Task queues are foundational infrastructure, yet the options have been unsatisfying for modern applications. BullMQ requires Redis. Celery requires a message broker plus a result backend. Temporal requires a distributed cluster. Hatchet asks a practical question: what if PostgreSQL — the database your application probably already uses — was enough for durable task execution? This review evaluates whether that PostgreSQL-centric approach delivers production-grade reliability.
The PostgreSQL foundation is Hatchet's defining architectural choice. Task state, queue management, and workflow history all live in PostgreSQL. ACID guarantees provide natural durability — if Hatchet crashes mid-execution, task state is preserved and processing resumes on restart. For teams already operating PostgreSQL, adding Hatchet means no new database infrastructure, no new operational expertise, and no new monitoring to configure.
Self-hosting with Docker Compose is genuinely simple. The compose file brings up PostgreSQL, the Hatchet engine, and the web dashboard. Run docker-compose up and you have a working task queue with a visual dashboard in under five minutes. Compare this to Temporal's deployment (server cluster + Cassandra/MySQL + optional Elasticsearch) and the simplicity advantage is dramatic. For small to mid-size teams, this simplicity translates directly to reduced operational burden.
The TypeScript and Python SDKs provide clean APIs for defining workflows as step-based compositions. Each step can have its own retry policy, timeout, and concurrency limit. Steps execute durably — their results are persisted, so failures only replay failed steps rather than the entire workflow. The SDK feels like writing normal async code with automatic checkpointing, avoiding the learning curve of Temporal's replay-safe programming model.

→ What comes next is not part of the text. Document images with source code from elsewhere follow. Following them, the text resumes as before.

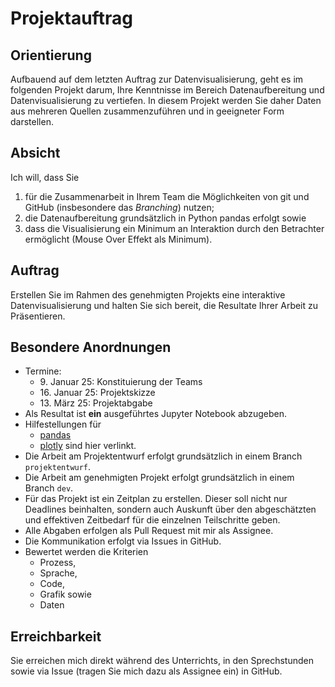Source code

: # Projektauftrag

## Orientierung

Aufbauend auf dem letzten Auftrag zur Datenvisualisierung, geht es im folgenden
Projekt darum, Ihre Kenntnisse im Bereich Datenaufbereitung und
Datenvisualisierung zu vertiefen. In diesem Projekt werden Sie daher Daten aus
mehreren Quellen zusammenzuführen und in geeigneter Form darstellen.

## Absicht

Ich will, dass Sie

1. für die Zusammenarbeit in Ihrem Team die Möglichkeiten von git und GitHub
   (insbesondere das *Branching*) nutzen;
2. die Datenaufbereitung grundsätzlich in Python pandas erfolgt sowie
3. dass die Visualisierung ein Minimum an Interaktion durch den Betrachter
   ermöglicht (Mouse Over Effekt als Minimum).

## Auftrag

Erstellen Sie im Rahmen des genehmigten Projekts eine interaktive
Datenvisualisierung und halten Sie sich bereit, die Resultate Ihrer Arbeit zu
Präsentieren.

## Besondere Anordnungen

* Termine:
  * 9\. Januar 25: Konstituierung der Teams
  * 16\. Januar 25: Projektskizze
  * 13\. März 25: Projektabgabe
* Als Resultat ist **ein** ausgeführtes Jupyter Notebook abzugeben.
* Hilfestellungen für
  * [pandas](https://colab.research.google.com/github/jakevdp/PythonDataScienceHandbook/blob/master/notebooks/00.00-Preface.ipynb)
  * [plotly](https://plotly.com/python/plotly-fundamentals/) 
  sind hier verlinkt.
* Die Arbeit am Projektentwurf erfolgt grundsätzlich in einem Branch
  `projektentwurf`. 
* Die Arbeit am genehmigten Projekt erfolgt grundsätzlich in einem Branch `dev`.
* Für das Projekt ist ein Zeitplan zu erstellen. Dieser soll nicht nur Deadlines
  beinhalten, sondern auch Auskunft über den abgeschätzten und effektiven
  Zeitbedarf für die einzelnen Teilschritte geben.
* Alle Abgaben erfolgen als Pull Request mit mir als Assignee.
* Die Kommunikation erfolgt via Issues in GitHub.
* Bewertet werden die Kriterien
  * Prozess,
  * Sprache,
  * Code,
  * Grafik sowie
  * Daten

## Erreichbarkeit

Sie erreichen mich direkt während des Unterrichts, in den Sprechstunden sowie
via Issue (tragen Sie mich dazu als Assignee ein) in GitHub.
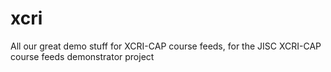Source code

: xcri
====

All our great demo stuff for XCRI-CAP course feeds, for the JISC XCRI-CAP course feeds demonstrator project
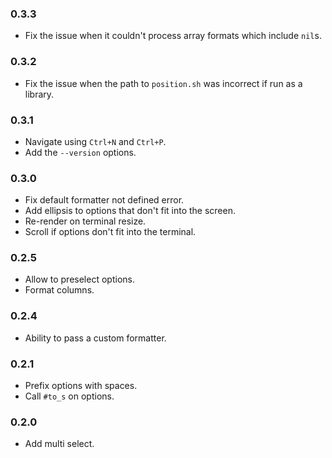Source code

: ### 0.3.3

* Fix the issue when it couldn't process array formats which include `nil`s.

### 0.3.2

* Fix the issue when the path to `position.sh` was incorrect if run as a library.

### 0.3.1

* Navigate using `Ctrl+N` and `Ctrl+P`.
* Add the `--version` options.

### 0.3.0

* Fix default formatter not defined error.
* Add ellipsis to options that don't fit into the screen.
* Re-render on terminal resize.
* Scroll if options don't fit into the terminal.

### 0.2.5

* Allow to preselect options.
* Format columns.

### 0.2.4

* Ability to pass a custom formatter.

### 0.2.1

* Prefix options with spaces.
* Call `#to_s` on options.

### 0.2.0

* Add multi select.
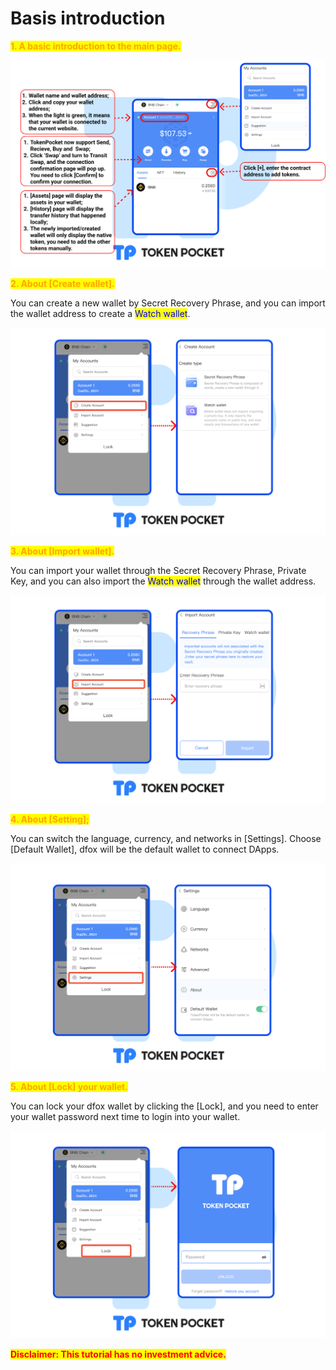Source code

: # Basis introduction

<mark style="color:orange;">**1. A basic introduction to the main page.**</mark>

![](<../../.gitbook/assets/Group 18969 (1).png>)

<mark style="color:orange;">**2. About \[Create wallet].**</mark>

You can create a new wallet by Secret Recovery Phrase, and you can import the wallet address to create a <mark style="color:blue;">Watch wallet</mark>.

![](<../../.gitbook/assets/Group 18970.png>)

<mark style="color:orange;">**3. About \[Import wallet].**</mark>

You can import your wallet through the Secret Recovery Phrase, Private Key, and you can also import the <mark style="color:blue;">Watch wallet</mark> through the wallet address.

![](<../../.gitbook/assets/Group 18971.png>)

<mark style="color:orange;">**4. About \[Setting];**</mark>

You can switch the language, currency, and networks in \[Settings]. Choose \[Default Wallet], dfox will be the default wallet to connect DApps.

![](<../../.gitbook/assets/Group 18960.png>)

<mark style="color:orange;">**5. About \[Lock] your wallet.**</mark>

You can lock your dfox wallet by clicking the \[Lock], and you need to enter your wallet password next time to login into your wallet.

![](<../../.gitbook/assets/Group 18959.png>)

<mark style="color:red;">**Disclaimer: This tutorial has no investment advice.**</mark>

AI workload suitability is where Hatchet positions itself. RAG pipeline orchestration — document ingestion, chunking, embedding, indexing — maps naturally to Hatchet's step-based workflows. Multi-step LLM chains with retry logic for rate limits handle the bursty nature of AI API calls. Fan-out patterns distribute work across multiple embedding models or chunking strategies. Rate limiting per API provider prevents quota exhaustion. These are patterns AI engineers encounter daily.
The visual dashboard provides operational visibility that BullMQ and Celery lack out of the box. Real-time queue depths, worker health indicators, step-level execution traces, and error rates are visible at a glance. You can inspect individual workflow runs, see what happened at each step, and understand why failures occurred. For debugging complex AI pipelines, this visibility is invaluable.
Concurrency and rate limiting controls address practical production needs. Set concurrent execution limits per workflow type to prevent resource exhaustion. Rate limiting constrains how fast workflows execute — essential when calling external APIs with quota limits. Priority queues ensure critical workflows execute ahead of background tasks. These production-grade controls are available through simple SDK configuration.